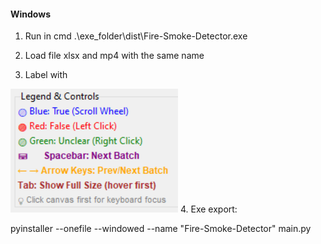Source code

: #### Windows ####
1. Run in cmd 
.\exe_folder\dist\Fire-Smoke-Detector.exe

2. Load file xlsx and mp4 with the same name
3. Label with 

![alt text](image.png)
4. Exe export:

pyinstaller --onefile --windowed --name "Fire-Smoke-Detector" main.py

*Exercise*
Repeat the material exactly, without images.

*Solution below*
Source code

: #### Windows ####
1. Run in cmd 
.\exe_folder\dist\Fire-Smoke-Detector.exe

2. Load file xlsx and mp4 with the same name
3. Label with 

![alt text](image.png)
4. Exe export:

pyinstaller --onefile --windowed --name "Fire-Smoke-Detector" main.py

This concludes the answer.